**WORK ORDER**. From the listing below, return each line that includes "action".

**EXTRACTED DATA**.
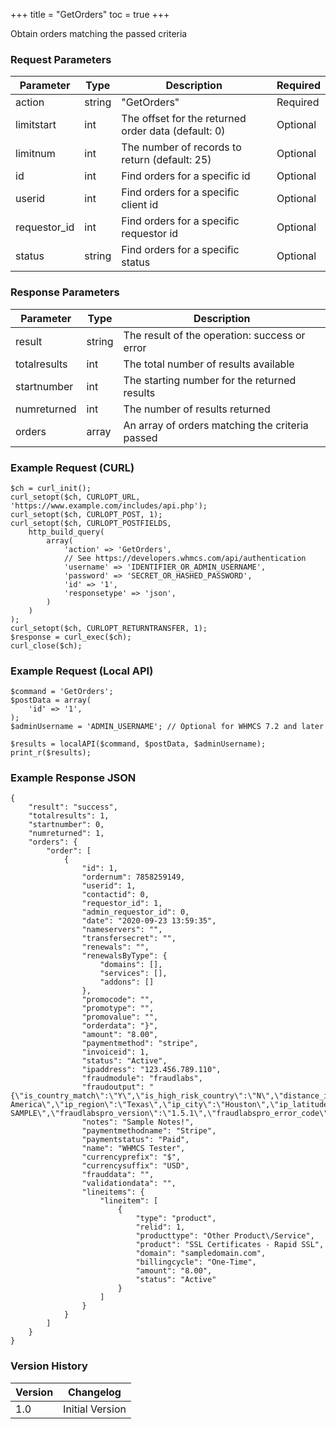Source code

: +++
title = "GetOrders"
toc = true
+++

Obtain orders matching the passed criteria

### Request Parameters

| Parameter | Type | Description | Required |
| --------- | ---- | ----------- | -------- |
| action | string | "GetOrders" | Required |
| limitstart | int | The offset for the returned order data (default: 0) | Optional |
| limitnum | int | The number of records to return (default: 25) | Optional |
| id | int | Find orders for a specific id | Optional |
| userid | int | Find orders for a specific client id | Optional |
| requestor_id | int | Find orders for a specific requestor id | Optional |
| status | string | Find orders for a specific status | Optional |

### Response Parameters

| Parameter | Type | Description |
| --------- | ---- | ----------- |
| result | string | The result of the operation: success or error |
| totalresults | int | The total number of results available |
| startnumber | int | The starting number for the returned results |
| numreturned | int | The number of results returned |
| orders | array | An array of orders matching the criteria passed |


### Example Request (CURL)

```
$ch = curl_init();
curl_setopt($ch, CURLOPT_URL, 'https://www.example.com/includes/api.php');
curl_setopt($ch, CURLOPT_POST, 1);
curl_setopt($ch, CURLOPT_POSTFIELDS,
    http_build_query(
        array(
            'action' => 'GetOrders',
            // See https://developers.whmcs.com/api/authentication
            'username' => 'IDENTIFIER_OR_ADMIN_USERNAME',
            'password' => 'SECRET_OR_HASHED_PASSWORD',
            'id' => '1',
            'responsetype' => 'json',
        )
    )
);
curl_setopt($ch, CURLOPT_RETURNTRANSFER, 1);
$response = curl_exec($ch);
curl_close($ch);
```


### Example Request (Local API)

```
$command = 'GetOrders';
$postData = array(
    'id' => '1',
);
$adminUsername = 'ADMIN_USERNAME'; // Optional for WHMCS 7.2 and later

$results = localAPI($command, $postData, $adminUsername);
print_r($results);
```


### Example Response JSON

```
{
    "result": "success",
    "totalresults": 1,
    "startnumber": 0,
    "numreturned": 1,
    "orders": {
        "order": [
            {
                "id": 1,
                "ordernum": 7858259149,
                "userid": 1,
                "contactid": 0,
                "requestor_id": 1,
                "admin_requestor_id": 0,
                "date": "2020-09-23 13:59:35",
                "nameservers": "",
                "transfersecret": "",
                "renewals": "",
                "renewalsByType": {
                    "domains": [],
                    "services": [],
                    "addons": []
                },
                "promocode": "",
                "promotype": "",
                "promovalue": "",
                "orderdata": "}",
                "amount": "8.00",
                "paymentmethod": "stripe",
                "invoiceid": 1,
                "status": "Active",
                "ipaddress": "123.456.789.110",
                "fraudmodule": "fraudlabs",
                "fraudoutput": "{\"is_country_match\":\"Y\",\"is_high_risk_country\":\"N\",\"distance_in_km\":484.990000000000009094947017729282379150390625,\"distance_in_mile\":301.3600000000000136424205265939235687255859375,\"ip_country\":\"US\",\"ip_continent\":\"North America\",\"ip_region\":\"Texas\",\"ip_city\":\"Houston\",\"ip_latitude\":\"29.8284\",\"ip_longitude\":\"-95.4696\",\"ip_timezone\":\"-04:00\",\"ip_elevation\":\"104\",\"ip_domain\":\"whmcs.com\",\"ip_mobile_mnc\":\"NA\",\"ip_mobile_mcc\":\"NA\",\"ip_mobile_brand\":\"NA\",\"ip_netspeed\":\"DSL\",\"ip_isp_name\":\"WHMCS\",\"ip_usage_type\":\"Commercial\",\"is_free_email\":\"Y\",\"is_new_domain_name\":\"N\",\"is_domain_exists\":\"Y\",\"is_proxy_ip_address\":\"N\",\"is_bin_found\":\"NA\",\"is_bin_country_match\":\"NA\",\"is_bin_name_match\":\"NA\",\"is_bin_phone_match\":\"NA\",\"is_bin_prepaid\":\"NA\",\"is_address_ship_forward\":\"N\",\"is_bill_ship_city_match\":\"Y\",\"is_bill_ship_state_match\":\"Y\",\"is_bill_ship_country_match\":\"Y\",\"is_bill_ship_postal_match\":\"Y\",\"is_ship_address_blacklist\":\"N\",\"is_phone_blacklist\":\"N\",\"is_ip_blacklist\":\"N\",\"is_email_blacklist\":\"N\",\"is_credit_card_blacklist\":\"NA\",\"is_device_blacklist\":\"NA\",\"is_user_blacklist\":\"NA\",\"is_high_risk_username\":\"NA\",\"is_export_controlled_country\":\"NA\",\"is_malware_exploit\":\"NA\",\"user_order_id\":\"7858259149\",\"user_order_memo\":\"\",\"fraudlabspro_score\":14,\"fraudlabspro_distribution\":\"57\",\"fraudlabspro_status\":\"APPROVE\",\"fraudlabspro_id\":\"20200923-SAMPLE\",\"fraudlabspro_version\":\"1.5.1\",\"fraudlabspro_error_code\":\"\",\"fraudlabspro_message\":\"\",\"fraudlabspro_credits\":496,\"http_response_code\":200}",
                "notes": "Sample Notes!",
                "paymentmethodname": "Stripe",
                "paymentstatus": "Paid",
                "name": "WHMCS Tester",
                "currencyprefix": "$",
                "currencysuffix": "USD",
                "frauddata": "",
                "validationdata": "",
                "lineitems": {
                    "lineitem": [
                        {
                            "type": "product",
                            "relid": 1,
                            "producttype": "Other Product\/Service",
                            "product": "SSL Certificates - Rapid SSL",
                            "domain": "sampledomain.com",
                            "billingcycle": "One-Time",
                            "amount": "8.00",
                            "status": "Active"
                        }
                    ]
                }
            }
        ]
    }
}
```


### Version History

| Version | Changelog |
| ------- | --------- |
| 1.0 | Initial Version |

**RESPONSE TO THE EXERCISE**.
| action | string | "GetOrders" | Required |
            'action' => 'GetOrders',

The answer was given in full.